Obama Warns Asian Territorial Rows Could 'Spiral into Confrontation'
U.S. President Barack Obama on Saturday warned of the dangers of outright conflict in Asia, as China squares off against rival claimants over disputed territories, but vowed that Washington would remain anchored in the region.
In a speech at Brisbane's University of Queensland, Obama insisted that his "pivot" of U.S. policy back to Asia was real and here to stay.
In the talk, given on the margins of the G20 summit, the president reviewed the stunning economic progress seen in East Asia since World War II.
"Yet alongside this dynamism, there are genuine dangers that can undermine this progress," he said, citing North Korea for one and adding: "Disputes over territory -- remote islands and rocky shoals -- that threaten to spiral into confrontation."

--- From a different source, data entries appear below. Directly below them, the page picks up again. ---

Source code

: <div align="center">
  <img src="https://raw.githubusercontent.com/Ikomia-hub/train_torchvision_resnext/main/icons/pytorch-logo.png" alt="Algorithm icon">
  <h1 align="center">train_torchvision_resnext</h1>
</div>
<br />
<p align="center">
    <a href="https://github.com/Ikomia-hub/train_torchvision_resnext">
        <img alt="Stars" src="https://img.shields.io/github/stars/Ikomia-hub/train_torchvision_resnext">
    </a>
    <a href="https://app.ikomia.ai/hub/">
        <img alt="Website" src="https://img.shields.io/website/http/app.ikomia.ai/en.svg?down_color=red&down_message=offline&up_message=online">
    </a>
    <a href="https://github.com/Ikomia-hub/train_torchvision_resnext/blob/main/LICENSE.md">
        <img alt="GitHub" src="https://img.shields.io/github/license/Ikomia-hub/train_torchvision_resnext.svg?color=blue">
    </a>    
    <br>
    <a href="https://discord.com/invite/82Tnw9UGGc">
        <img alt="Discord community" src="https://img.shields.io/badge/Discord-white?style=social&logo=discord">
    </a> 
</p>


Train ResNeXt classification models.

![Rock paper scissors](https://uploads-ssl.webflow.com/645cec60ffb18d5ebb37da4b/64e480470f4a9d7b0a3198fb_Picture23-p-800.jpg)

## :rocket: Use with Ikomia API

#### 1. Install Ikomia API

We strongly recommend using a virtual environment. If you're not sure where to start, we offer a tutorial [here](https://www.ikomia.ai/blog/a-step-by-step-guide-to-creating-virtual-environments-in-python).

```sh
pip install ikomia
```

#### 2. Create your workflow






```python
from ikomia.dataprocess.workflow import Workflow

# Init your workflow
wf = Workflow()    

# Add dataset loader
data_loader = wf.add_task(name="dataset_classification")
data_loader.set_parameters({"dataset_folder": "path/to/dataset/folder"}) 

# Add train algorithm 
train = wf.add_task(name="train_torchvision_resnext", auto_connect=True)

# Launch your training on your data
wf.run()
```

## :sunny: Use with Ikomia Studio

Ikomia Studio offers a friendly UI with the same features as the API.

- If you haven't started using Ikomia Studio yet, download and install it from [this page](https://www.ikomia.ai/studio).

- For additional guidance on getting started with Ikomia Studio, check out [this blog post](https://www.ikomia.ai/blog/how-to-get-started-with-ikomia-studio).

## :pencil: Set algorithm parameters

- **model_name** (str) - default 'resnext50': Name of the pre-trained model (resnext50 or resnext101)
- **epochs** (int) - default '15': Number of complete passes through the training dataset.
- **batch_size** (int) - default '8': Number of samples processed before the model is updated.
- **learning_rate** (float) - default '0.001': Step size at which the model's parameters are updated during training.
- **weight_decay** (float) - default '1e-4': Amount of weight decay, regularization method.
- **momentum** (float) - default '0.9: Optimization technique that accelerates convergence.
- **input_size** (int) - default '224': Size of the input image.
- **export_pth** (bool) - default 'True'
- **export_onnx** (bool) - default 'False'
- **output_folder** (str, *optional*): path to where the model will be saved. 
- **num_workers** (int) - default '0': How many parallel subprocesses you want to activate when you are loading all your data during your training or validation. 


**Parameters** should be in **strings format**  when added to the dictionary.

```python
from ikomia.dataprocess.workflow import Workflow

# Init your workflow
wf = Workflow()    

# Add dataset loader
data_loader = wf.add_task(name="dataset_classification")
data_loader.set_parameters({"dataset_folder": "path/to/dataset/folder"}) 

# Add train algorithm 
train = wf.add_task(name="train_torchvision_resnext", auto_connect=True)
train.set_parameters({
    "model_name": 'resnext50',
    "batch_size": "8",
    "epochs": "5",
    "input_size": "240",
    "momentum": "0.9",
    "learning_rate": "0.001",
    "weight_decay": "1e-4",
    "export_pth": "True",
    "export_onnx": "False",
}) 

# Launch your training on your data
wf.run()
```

China is locked in dispute with four Southeast Asian countries over lonely outcrops in the South China Sea and with Japan over another set of islets.
Obama repeated his insistence given in Beijing this week, after talks with Chinese President Xi Jinping, that the United States welcomes the rise of China provided it is a peaceful and responsible player on the world stage.
But China, he stressed in Brisbane, must "adhere to the same rules as other nations, whether in trade or on the seas".
And the United States will continue to be "frank where there are differences" with Beijing, Obama said.
An effective security order for Asia must be based "not on spheres of influence, or coercion or intimidation where big nations bully the small", he said, but on alliances built on respect.
Four members of the Association of Southeast Asian Nations (ASEAN) -- Brunei, Malaysia, the Philippines and Vietnam -- claim parts of the South China Sea, a key shipping lane believed to be rich in undersea gas deposits.
But China says almost all of the sea is its own, including waters near to the shores of its smaller neighbors.
A series of incidents earlier this year led Vietnam and the Philippines to decry Chinese acts of aggression at sea, plunging relations with Beijing to a nadir.
Both China and ASEAN need "peace and stability", Chinese Premier Li Keqiang said in a speech at Thursday's East Asia Summit in Myanmar that included ASEAN leaders and Obama.
In an apparent bid to defuse the regional tensions, Li offered $20 billion in Chinese loans and a telephone hotline, and floated the possibility of a "friendship treaty" with ASEAN nations.
The hotline has been among the proposals in low-level talks between ASEAN and Chinese officials on a legally binding code of conduct to ease tensions in the South China Sea.
Militarily and economically weaker than China, Southeast Asian countries are desperate for a multilateral code, but accuse their giant neighbor of stalling, and are also anxious to retain U.S. support.
China prefers to use its economic and political clout in one-on-one negotiations with rival claimants.
And in a sign of the lingering challenges ahead, Li also warned that "China's resolve to safeguard territorial sovereignty is clear".
Obama spelt out the enduring stakes for the United States.
"Generations of Americans have served and died here so that the people of the Asia-Pacific might live free. So no one should ever question our resolve or our commitments to our allies," he said in his Brisbane speech.
"Day in, day out, steadily, deliberately, we will continue to deepen our engagement using every element of our power -- diplomacy, military, economic, development and the power of our values."